Hay en el cine un conocimiento disponible, originado en sus contornos de pensamiento estético, en su destino de manifiesto de masas, sin necesidad de concebir una traducción puntual de contenidos “de la vida a la pantalla”. Nuestro trabajo, aquí compacto, nace de un debate político, estético e interpretativo. Tiene su inicio en nuestra propia identificación, cuestión que tanto tiene que ver con el cine: por su impresión de realidad, por su “ilusión tridimensional”, por ese ocultar sistemáticamente las huellas de la propia producción de representaciones. La incomodidad comienza al sentirnos identificados malditamente con aquellas jóvenes representaciones que se van constituyendo en la historia oficial de una época sentenciada a no facilitar novedad alguna, a no asumir posición soberana excepto como “estética de la vida cotidiana” (Sarlo, 1994). Nuestra propuesta, entonces, consistiría en contemplar sistemáticamente las imágenes, tomarlas por asalto, cuestionarlas sobre lo que ignoran o repiten.



 

Sabiendo que las fluctuaciones de lo visible no son fortuitas, que responden a las necesidades o al rechazo de una formación social, a una verdad o a sus alrededores.

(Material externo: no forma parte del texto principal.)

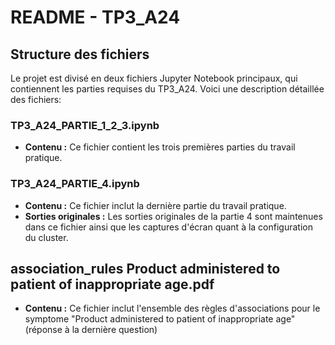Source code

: # README - TP3_A24


## Structure des fichiers

Le projet est divisé en deux fichiers Jupyter Notebook principaux, qui contiennent les parties requises du TP3_A24. Voici une description détaillée des fichiers:

### TP3_A24_PARTIE_1_2_3.ipynb

- **Contenu :** Ce fichier contient les trois premières parties du travail pratique.


### TP3_A24_PARTIE_4.ipynb

- **Contenu :** Ce fichier inclut la dernière partie du travail pratique.
- **Sorties originales :** Les sorties originales de la partie 4 sont maintenues dans ce fichier ainsi que les captures d'écran quant à la configuration du cluster.

## association_rules Product administered to patient of inappropriate age.pdf
- **Contenu :** Ce fichier inclut l'ensemble des règles d'associations pour le symptome "Product administered to patient of inappropriate age" (réponse à la dernière question)
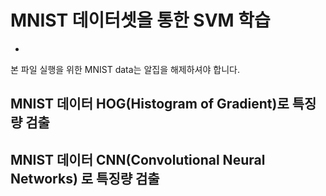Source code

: # MNIST 데이터셋을 통한 SVM 학습
* 

본 파일 실행을 위한 MNIST data는 알집을 해제하셔야 합니다.
<br>


## MNIST 데이터 HOG(Histogram of Gradient)로 특징량 검출


## MNIST 데이터 CNN(Convolutional Neural Networks) 로 특징량 검출

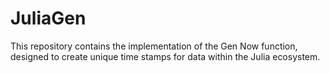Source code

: # JuliaGen
This repository contains the implementation of the Gen Now function, designed to create unique time stamps for data within the Julia ecosystem. 
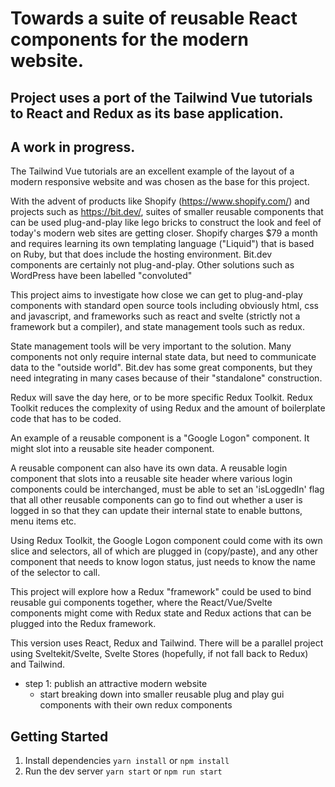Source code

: # Towards a suite of reusable React components for the modern website.

## Project uses a port of the Tailwind Vue tutorials to React and Redux as its base application.

## A work in progress.

The Tailwind Vue tutorials are an excellent example of the layout of a modern responsive website
and was chosen as the base for this project.

With the advent of products like Shopify (https://www.shopify.com/) and projects such as https://bit.dev/, suites of smaller reusable components that can be used plug-and-play like lego bricks to construct the look and feel of today's modern web sites are getting closer. Shopify charges $79 a month and requires learning its own templating
language ("Liquid") that is based on Ruby, but that does include the hosting environment. Bit.dev components are certainly not plug-and-play. Other solutions such as WordPress have been labelled "convoluted"

This project aims to investigate how close we can get to plug-and-play components with standard open source tools
including obviously html, css and javascript, and frameworks such as react and svelte (strictly not a framework
but a compiler), and state management tools such as redux.

State management tools will be very important to the solution. Many components not only require internal state data, but need to communicate data to the "outside world". Bit.dev has some great components, but they need integrating in many cases because of their "standalone" construction.

Redux will save the day here, or to be more specific Redux Toolkit. Redux Toolkit reduces the complexity of using Redux and the amount of boilerplate code that has to be coded.

An example of a reusable component is a "Google Logon" component. It might slot into a reusable site header component.

A reusable component can also have its own data. A reusable login component that slots into a reusable
site header where various login components could be interchanged, must be able to set an 'isLoggedIn' flag that all other reusable components can go to find out whether a user is logged in so that they can update
their internal state to enable buttons, menu items etc.

Using Redux Toolkit, the Google Logon component could come with its own slice and selectors, all of which are plugged in (copy/paste), and any other component that needs to know logon status, just needs to know the name of the selector to call.

This project will explore how a Redux "framework" could be used to bind reusable gui components together,
where the React/Vue/Svelte components might come with Redux state and Redux actions that can be plugged into the Redux framework.

This version uses React, Redux and Tailwind. There will be a parallel project using
Sveltekit/Svelte, Svelte Stores (hopefully, if not fall back to Redux) and Tailwind.

- step 1: publish an attractive modern website
  - start breaking down into smaller reusable plug and play gui components with their own redux components

## Getting Started

1. Install dependencies `yarn install` or `npm install`
2. Run the dev server `yarn start` or `npm run start`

La representación de los jóvenes (antes como “revolucionarios”, hoy como apáticos o salvajes) vale como punto de partida para el análisis de las relaciones sociales, como espacio en el cual se concentran y configuran las formas en las que una sociedad se concibe, como uno de los principales terrenos de enfrentamiento de lo simbólico: a los jóvenes se les atribuyen imprescindibles características y cometidos pero, a la vez, una cierta capacidad latente de poner en conflicto la reproducción social.
Los jóvenes de los 90 suelen ser caracterizados a partir de matices bien difíciles de reivindicar: individualismo, consumismo, vacío, violencia ilegítima, culto por el cuerpo más no por las ideas, ausencia de utopías colectivas, en fin, una existencia sin desafíos trascendentes. La cuestión de la identidad joven contemporánea presenta al mercado como un único espacio en el cual se alcanza la misma.

La realidad política, el amor, el trabajo comunitario, el arte, el pasado y el futuro son los “grandes temas” que, simultáneamente, van desapareciendo de la constelación de los jóvenes representados mientras retornan furibundos, casi como un reto, en los textos académicos y mediáticos que intentan dilucidar a los jóvenes de carne y hueso de hoy, presos de la globalización y el fin de la diferencia como huella humana.

Los discursos dominantes sobre la juventud de los 90, como bien recuperan Margulis y Urresti (1996), se basan en mitos que la consideran un bloque homogéneo, sin tomar en cuenta -más allá de las dimensiones simbólicas- los aspectos fácticos, materiales, históricos y políticos en los que se desenvuelven como actores sociales. Los mitos principales de este tipo de discurso anuncian a la juventud como “maravillosa” (y así les endosa la pureza y motricidad necesaria para “rescatar” a la humanidad), como un “puro ocio” (pasando por un tiempo sin angustias ni responsabilidades, la llamada “moratoria social”; mito explotado por la publicidad) o la interpretan “gris”, como una verdadera desgracia social, depositaria de todos los males.

 

Estos mitos resultan imprescindibles para leer los desplazamientos que observamos en la representación cinematográfica de los jóvenes. En síntesis, el primero tendría una relación casi directa con los jóvenes del cine previo, el segundo con la corriente slacker del NCA, y el último con su realismo.

III.

Dos puntos (para nosotros dilemáticos, como veremos) destacamos en relación al NCA: el tipo de intervención política y la representación de los jóvenes. Debemos recuperar cuestiones, tanto estéticas como institucionales, que nos permitan abordar la historia del cine argentino en los 90, marcado fuertemente por su producción y las rupturas que establece. A partir de una serie de consensos -en realidad, oposiciones frontales con el cine anterior-, el NCA construye una identidad pese a la diversidad que contiene: no a historias repetidas, no a la técnica irresponsable o negligente, no a discursos altisonantes.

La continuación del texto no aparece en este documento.